Abstract

On December 6, 2016, the Supreme Court of Denmark (SCDK) took the European legal community by surprise. In its decision in the Ajos case the SCDK disregarded the guidelines of the Court of Justice of the European Union (CJEU) which had been set out in a preliminary ruling earlier in the year. More notably still, the SCDK used the occasion to set new boundaries to the applicability of the CJEU’s rulings in Denmark. It did so in two steps: first, the SCDK delimited the competences of the European Union (EU) through the lens of its interpretation of the Danish Accession Act. Second, the SCDK delimited its own power within the Danish Constitution.

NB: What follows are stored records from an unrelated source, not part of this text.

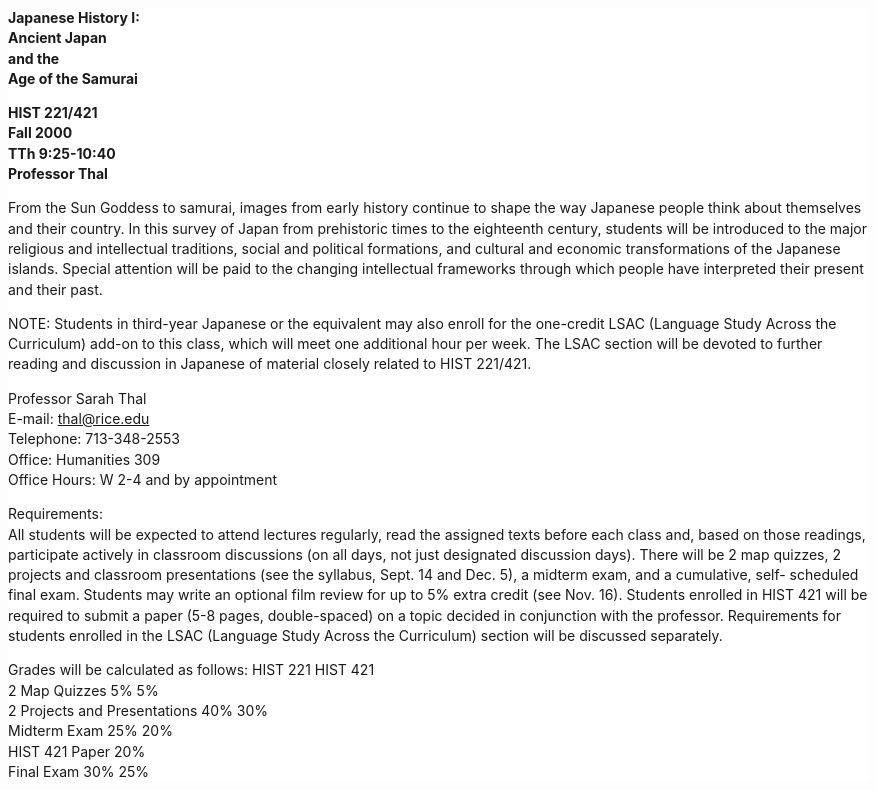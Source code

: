 **Japanese History I:**  
**Ancient Japan**  
**and the**  
**Age of the Samurai**

**HIST 221/421**  
**Fall 2000**  
**TTh 9:25-10:40**  
**Professor Thal**

  
  
  
  

From the Sun Goddess to samurai, images from early history continue to shape
the way Japanese people think about themselves and their country. In this
survey of Japan from prehistoric times to the eighteenth century, students
will be introduced to the major religious and intellectual traditions, social
and political formations, and cultural and economic transformations of the
Japanese islands. Special attention will be paid to the changing intellectual
frameworks through which people have interpreted their present and their past.

NOTE: Students in third-year Japanese or the equivalent may also enroll for
the one-credit LSAC (Language Study Across the Curriculum) add-on to this
class, which will meet one additional hour per week. The LSAC section will be
devoted to further reading and discussion in Japanese of material closely
related to HIST 221/421.  


Professor Sarah Thal  
E-mail: thal@rice.edu  
Telephone: 713-348-2553  
Office: Humanities 309  
Office Hours: W 2-4 and by appointment  


Requirements:  
All students will be expected to attend lectures regularly, read the assigned
texts before each class and, based on those readings, participate actively in
classroom discussions (on all days, not just designated discussion days).
There will be 2 map quizzes, 2 projects and classroom presentations (see the
syllabus, Sept. 14 and Dec. 5), a midterm exam, and a cumulative, self-
scheduled final exam. Students may write an optional film review for up to 5%
extra credit (see Nov. 16). Students enrolled in HIST 421 will be required to
submit a paper (5-8 pages, double-spaced) on a topic decided in conjunction
with the professor. Requirements for students enrolled in the LSAC (Language
Study Across the Curriculum) section will be discussed separately.  


Grades will be calculated as follows:            HIST 221                HIST
421  
2 Map Quizzes                                                     5%
5%  
2 Projects and Presentations                               40%
30%  
Midterm Exam                                                    25%
20%  
HIST 421 Paper
20%  
Final Exam                                                          30%
25%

In regard to the first point, it concluded that the judge-made principles of EU law developed after the latest amendments of the Accession Act, such as the general principle of non-discrimination on grounds of age, were not binding. This conclusion was consequential since the case at hand concerned such a principle developed by the CJEU after an amendment. With regard to the second step, the SCDK argued that it would in fact exceed its own judicial mandate within the Danish constitutional framework if it interpreted a national law, which violated the principle in question, in conformity with EU-law in a dispute between private parties, or dis-apply it. The decision has spurred great controversy. Critiques have noted that the SCDK’s attempt to push through a different and new institutional order rests on a misconception of EU law that is entirely inadequate for regulating the contemporary and future Danish-European legal interaction.